Source information -

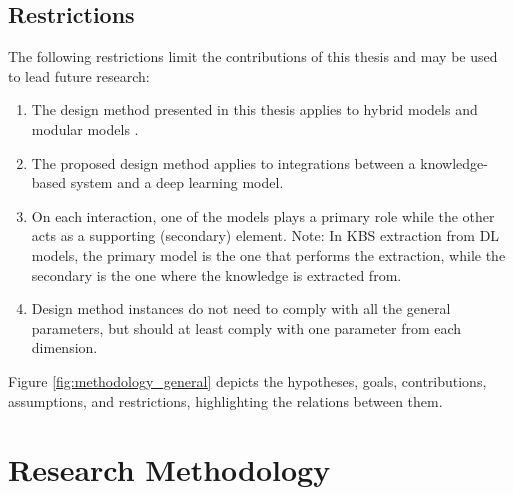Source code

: \subsection{Restrictions}
The following restrictions limit the contributions of this thesis and may be used to lead future research:
\begin{enumerate}[start=1,label={\bfseries R\arabic*:}]
    \item The design method presented in this thesis applies to hybrid models \citep{hilario_overview_nodate} and modular models \citep{mcgarry_hybrid_1999}.
    \item The proposed design method applies to integrations between a knowledge-based system and a deep learning model. 
    \item On each interaction, one of the models plays a primary role while the other acts as a supporting (secondary) element. Note: In KBS extraction from DL models, the primary model is the one that performs the extraction, while the secondary is the one where the knowledge is extracted from.
    \item Design method instances do not need to comply with all the general parameters, but should at least comply with one parameter from each dimension. 
\end{enumerate}

Figure \ref{fig:methodology_general} depicts the hypotheses, goals, contributions, assumptions, and restrictions, highlighting the relations between them. 

\section{Research Methodology}\label{3_sec:research_methodology}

What you need to do - Pictures are to be dropped, and the remaining data set down exactly.

Output of the exercise -
Source code

: \subsection{Restrictions}
The following restrictions limit the contributions of this thesis and may be used to lead future research:
\begin{enumerate}[start=1,label={\bfseries R\arabic*:}]
    \item The design method presented in this thesis applies to hybrid models \citep{hilario_overview_nodate} and modular models \citep{mcgarry_hybrid_1999}.
    \item The proposed design method applies to integrations between a knowledge-based system and a deep learning model. 
    \item On each interaction, one of the models plays a primary role while the other acts as a supporting (secondary) element. Note: In KBS extraction from DL models, the primary model is the one that performs the extraction, while the secondary is the one where the knowledge is extracted from.
    \item Design method instances do not need to comply with all the general parameters, but should at least comply with one parameter from each dimension. 
\end{enumerate}

Figure \ref{fig:methodology_general} depicts the hypotheses, goals, contributions, assumptions, and restrictions, highlighting the relations between them. 

\section{Research Methodology}\label{3_sec:research_methodology}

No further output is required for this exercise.